Multiply the size of your favorite ATA drive by 10, and you have a target shelf with remarkable capacity, as much as 4TB. Stack a virtually unlimited number of shelves, and you can now attach a gargantuan amount of storage to your Linux or FreeBSD servers.

"What?" you may ask, "No Windows?"

"It takes more effort to build drivers and graphical interface for Windows," says Coraid CEO Jim Kemp. However, he adds that support for Windows will follow when market conditions will justify its development.

Customers can download drivers from the Coraid Web site, but since January Linux drivers have become an integral part of the 2.6 kernel. Those drivers make each EtherDrive-mounted disk appear as a local physical drive. Just use your imagination -- and standard tools such as LVM (logical volume manager) -- to shape those terabytes of storage in a variety of RAID clusters, suitable for a variety of applications.

Needless to say, those Linux drivers exploit the servers' NIC cards, but what's on the blade side? Essentially, they mount a Tibco processor, some memory, an Ethernet 10/100 card with RJ45, and an ATA connector to the drive.

In a typical implementation, your servers would have GbE for performance, and you would attach each EtherDrive shelf to an Ethernet switch with 10/100 ports and GbE uploads.

If you think this is beginning to look like, smell like, and walk like iSCSI, well -- no, it isn't. The only similarity with iSCSI (and other IP storage solutions such as Zetera 's) is the Ethernet medium; the open source protocol that Coraid uses -- AoE (ATA over Ethernet) -- does not use IP and is not routable.

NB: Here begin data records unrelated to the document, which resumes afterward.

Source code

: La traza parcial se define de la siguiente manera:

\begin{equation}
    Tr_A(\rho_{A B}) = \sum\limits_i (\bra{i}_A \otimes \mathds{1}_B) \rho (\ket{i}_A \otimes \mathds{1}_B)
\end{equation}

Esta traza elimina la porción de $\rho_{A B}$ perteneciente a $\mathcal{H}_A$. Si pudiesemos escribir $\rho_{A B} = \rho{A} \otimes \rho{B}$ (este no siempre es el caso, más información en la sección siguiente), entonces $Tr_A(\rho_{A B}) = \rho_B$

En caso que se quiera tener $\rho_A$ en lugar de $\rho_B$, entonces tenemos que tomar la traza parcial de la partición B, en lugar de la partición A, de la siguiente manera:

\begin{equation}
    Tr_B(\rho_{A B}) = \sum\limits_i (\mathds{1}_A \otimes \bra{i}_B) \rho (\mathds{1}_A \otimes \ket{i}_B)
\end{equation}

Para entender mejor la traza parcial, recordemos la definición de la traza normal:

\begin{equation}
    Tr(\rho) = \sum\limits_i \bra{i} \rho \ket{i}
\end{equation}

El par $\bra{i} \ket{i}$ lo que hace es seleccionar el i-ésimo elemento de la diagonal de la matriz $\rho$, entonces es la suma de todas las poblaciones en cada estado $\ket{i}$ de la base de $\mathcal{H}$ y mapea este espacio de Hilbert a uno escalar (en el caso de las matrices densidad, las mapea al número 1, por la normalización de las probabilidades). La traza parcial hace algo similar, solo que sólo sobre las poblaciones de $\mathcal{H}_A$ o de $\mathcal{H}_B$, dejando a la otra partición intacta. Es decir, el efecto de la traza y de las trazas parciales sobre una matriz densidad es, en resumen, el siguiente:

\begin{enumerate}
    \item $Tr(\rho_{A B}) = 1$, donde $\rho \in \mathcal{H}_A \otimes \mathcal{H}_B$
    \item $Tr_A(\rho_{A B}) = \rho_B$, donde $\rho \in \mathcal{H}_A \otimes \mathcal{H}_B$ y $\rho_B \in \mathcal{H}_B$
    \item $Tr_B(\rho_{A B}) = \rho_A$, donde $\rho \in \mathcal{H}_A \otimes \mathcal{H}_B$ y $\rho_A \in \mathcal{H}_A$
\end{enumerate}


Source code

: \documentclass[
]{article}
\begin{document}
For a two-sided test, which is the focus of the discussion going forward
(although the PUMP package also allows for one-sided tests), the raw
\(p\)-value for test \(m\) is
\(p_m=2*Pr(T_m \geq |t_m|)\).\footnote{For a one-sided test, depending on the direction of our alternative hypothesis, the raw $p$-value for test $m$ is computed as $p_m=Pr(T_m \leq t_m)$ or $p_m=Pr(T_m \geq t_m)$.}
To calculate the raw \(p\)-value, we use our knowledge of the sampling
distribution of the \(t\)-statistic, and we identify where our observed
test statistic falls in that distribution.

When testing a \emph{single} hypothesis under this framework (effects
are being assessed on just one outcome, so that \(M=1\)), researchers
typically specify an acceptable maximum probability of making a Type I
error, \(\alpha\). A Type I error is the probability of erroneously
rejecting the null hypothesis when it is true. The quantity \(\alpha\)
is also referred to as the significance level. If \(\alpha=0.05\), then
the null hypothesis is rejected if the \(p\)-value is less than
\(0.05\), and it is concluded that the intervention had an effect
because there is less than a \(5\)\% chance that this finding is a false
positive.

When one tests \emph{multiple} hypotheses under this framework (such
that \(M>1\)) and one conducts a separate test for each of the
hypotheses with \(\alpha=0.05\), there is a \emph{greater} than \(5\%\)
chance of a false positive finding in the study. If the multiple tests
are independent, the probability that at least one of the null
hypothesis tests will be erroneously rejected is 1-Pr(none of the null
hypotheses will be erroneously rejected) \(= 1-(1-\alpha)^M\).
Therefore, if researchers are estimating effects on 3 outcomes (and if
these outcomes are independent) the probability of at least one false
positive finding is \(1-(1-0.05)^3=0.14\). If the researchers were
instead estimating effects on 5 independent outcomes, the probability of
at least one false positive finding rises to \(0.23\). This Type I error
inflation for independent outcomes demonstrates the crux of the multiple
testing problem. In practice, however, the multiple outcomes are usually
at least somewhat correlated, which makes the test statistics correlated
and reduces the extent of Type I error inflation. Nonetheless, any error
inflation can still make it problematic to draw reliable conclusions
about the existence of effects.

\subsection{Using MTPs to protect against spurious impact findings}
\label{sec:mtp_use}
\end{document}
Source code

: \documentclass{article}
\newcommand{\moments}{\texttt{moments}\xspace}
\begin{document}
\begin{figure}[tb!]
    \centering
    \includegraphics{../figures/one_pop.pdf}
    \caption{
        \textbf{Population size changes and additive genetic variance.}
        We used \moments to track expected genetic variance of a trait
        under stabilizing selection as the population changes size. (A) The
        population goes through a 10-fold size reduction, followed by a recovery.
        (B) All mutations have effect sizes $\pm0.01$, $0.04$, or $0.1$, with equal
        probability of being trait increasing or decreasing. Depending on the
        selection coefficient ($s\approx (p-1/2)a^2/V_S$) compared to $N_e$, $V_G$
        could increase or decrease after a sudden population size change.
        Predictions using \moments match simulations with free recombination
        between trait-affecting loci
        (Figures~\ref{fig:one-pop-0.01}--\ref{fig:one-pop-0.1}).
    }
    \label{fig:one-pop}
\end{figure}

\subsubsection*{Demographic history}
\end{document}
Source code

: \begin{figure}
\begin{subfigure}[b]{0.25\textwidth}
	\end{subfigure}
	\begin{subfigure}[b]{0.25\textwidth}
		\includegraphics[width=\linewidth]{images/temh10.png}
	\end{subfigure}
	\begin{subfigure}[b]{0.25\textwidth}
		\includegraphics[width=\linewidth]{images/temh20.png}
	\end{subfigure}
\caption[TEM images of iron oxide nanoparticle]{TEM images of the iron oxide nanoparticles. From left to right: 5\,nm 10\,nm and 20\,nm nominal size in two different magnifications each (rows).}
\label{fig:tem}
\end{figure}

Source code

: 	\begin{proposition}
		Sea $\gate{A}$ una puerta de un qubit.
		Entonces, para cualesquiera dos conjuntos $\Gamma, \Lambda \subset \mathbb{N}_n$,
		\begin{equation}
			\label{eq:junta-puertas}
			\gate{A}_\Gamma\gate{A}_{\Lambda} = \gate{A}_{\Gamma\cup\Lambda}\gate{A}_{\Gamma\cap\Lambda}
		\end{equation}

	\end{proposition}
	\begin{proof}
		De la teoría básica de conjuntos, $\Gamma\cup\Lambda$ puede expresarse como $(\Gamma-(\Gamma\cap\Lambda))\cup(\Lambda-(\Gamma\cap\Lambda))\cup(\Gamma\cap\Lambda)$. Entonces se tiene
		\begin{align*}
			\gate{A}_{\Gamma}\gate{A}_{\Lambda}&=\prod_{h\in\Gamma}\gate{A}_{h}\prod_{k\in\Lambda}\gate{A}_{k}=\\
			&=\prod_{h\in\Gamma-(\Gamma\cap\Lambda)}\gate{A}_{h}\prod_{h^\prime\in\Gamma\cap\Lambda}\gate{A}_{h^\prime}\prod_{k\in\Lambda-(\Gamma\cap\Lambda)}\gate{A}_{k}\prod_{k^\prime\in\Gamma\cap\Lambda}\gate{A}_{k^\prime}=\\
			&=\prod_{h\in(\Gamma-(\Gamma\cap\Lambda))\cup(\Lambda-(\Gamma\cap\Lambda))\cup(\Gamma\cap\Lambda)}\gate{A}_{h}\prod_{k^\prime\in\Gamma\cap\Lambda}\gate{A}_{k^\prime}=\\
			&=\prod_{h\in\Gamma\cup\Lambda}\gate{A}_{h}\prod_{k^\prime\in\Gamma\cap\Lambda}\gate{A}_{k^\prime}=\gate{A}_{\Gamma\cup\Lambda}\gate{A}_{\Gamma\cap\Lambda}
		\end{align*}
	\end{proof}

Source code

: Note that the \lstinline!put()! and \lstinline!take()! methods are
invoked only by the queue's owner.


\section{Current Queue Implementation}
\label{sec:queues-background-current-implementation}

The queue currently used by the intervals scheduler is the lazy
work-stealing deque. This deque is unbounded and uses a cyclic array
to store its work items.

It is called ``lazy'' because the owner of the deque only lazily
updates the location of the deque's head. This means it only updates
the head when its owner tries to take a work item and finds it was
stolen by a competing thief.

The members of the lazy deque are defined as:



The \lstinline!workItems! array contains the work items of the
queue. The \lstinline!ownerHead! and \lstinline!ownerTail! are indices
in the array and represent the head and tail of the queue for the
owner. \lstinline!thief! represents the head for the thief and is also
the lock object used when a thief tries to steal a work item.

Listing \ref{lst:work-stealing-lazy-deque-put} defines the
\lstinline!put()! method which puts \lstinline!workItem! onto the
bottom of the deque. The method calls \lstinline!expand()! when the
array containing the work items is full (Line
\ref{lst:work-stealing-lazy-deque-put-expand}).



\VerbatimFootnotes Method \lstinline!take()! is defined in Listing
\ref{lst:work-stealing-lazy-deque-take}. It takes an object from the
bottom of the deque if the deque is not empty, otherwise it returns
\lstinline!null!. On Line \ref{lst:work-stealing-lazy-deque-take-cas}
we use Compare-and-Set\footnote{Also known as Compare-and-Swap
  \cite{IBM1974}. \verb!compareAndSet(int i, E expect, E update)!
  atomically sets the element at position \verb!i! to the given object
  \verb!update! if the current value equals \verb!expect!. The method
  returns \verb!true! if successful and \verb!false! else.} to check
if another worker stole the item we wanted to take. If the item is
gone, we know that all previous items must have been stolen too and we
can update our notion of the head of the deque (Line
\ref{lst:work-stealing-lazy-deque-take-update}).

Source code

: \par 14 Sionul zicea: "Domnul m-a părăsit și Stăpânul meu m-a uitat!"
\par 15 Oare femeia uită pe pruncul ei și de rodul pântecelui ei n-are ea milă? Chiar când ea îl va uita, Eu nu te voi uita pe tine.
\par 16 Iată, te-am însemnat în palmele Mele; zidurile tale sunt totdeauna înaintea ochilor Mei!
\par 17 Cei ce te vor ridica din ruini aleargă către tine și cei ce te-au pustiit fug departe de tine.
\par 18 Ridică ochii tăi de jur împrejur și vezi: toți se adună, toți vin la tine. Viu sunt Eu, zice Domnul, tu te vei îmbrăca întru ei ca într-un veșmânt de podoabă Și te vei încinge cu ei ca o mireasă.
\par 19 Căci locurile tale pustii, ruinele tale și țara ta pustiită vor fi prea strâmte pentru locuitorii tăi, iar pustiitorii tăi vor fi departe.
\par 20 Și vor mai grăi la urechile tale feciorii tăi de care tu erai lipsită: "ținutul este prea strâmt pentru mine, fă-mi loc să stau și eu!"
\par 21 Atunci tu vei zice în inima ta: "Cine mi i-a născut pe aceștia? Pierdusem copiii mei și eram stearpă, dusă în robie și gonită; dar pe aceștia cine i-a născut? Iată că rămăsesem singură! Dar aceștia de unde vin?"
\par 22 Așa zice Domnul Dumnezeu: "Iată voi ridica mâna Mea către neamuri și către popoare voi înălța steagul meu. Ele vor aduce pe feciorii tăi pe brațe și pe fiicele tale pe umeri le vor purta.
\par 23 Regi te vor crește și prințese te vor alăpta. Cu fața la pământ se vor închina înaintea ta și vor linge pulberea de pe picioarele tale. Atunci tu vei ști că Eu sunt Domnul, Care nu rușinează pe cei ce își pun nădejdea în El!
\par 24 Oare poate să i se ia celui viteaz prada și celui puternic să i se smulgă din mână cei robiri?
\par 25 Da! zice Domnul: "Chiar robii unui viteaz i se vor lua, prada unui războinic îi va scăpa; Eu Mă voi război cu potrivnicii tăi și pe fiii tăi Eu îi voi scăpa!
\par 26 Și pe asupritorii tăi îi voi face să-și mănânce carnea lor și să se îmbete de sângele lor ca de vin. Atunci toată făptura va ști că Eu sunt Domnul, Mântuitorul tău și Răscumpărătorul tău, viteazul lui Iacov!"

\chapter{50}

A non-routable protocol can be a blessing or a curse, depending on your requirements. If you only need to stuff your server-ducks (pardon, Penguins) with tens of TBs of storage, Coraid would probably love to hear from you. However, if your storage networking ambitions stretch far beyond physical-layer connectivity, AoE alone could be a tight jacket. "Our protocol is complementary, not in competition with iSCSI," Kemp says.

Let me close with a clarification: To be accurate, Coraid and Zetera have more in common than just the Ethernet medium. In fact, both approaches also make the humble disk drive a smarter and more flexible device, capable of standing in a storage network on its own merits and without intermediaries. It may be too soon to say, but that aspect could be what makes both so interesting and could prove to be the ultimate reason for their success.





 


 
Mario Apicella is a senior analyst at the InfoWorld Test Center.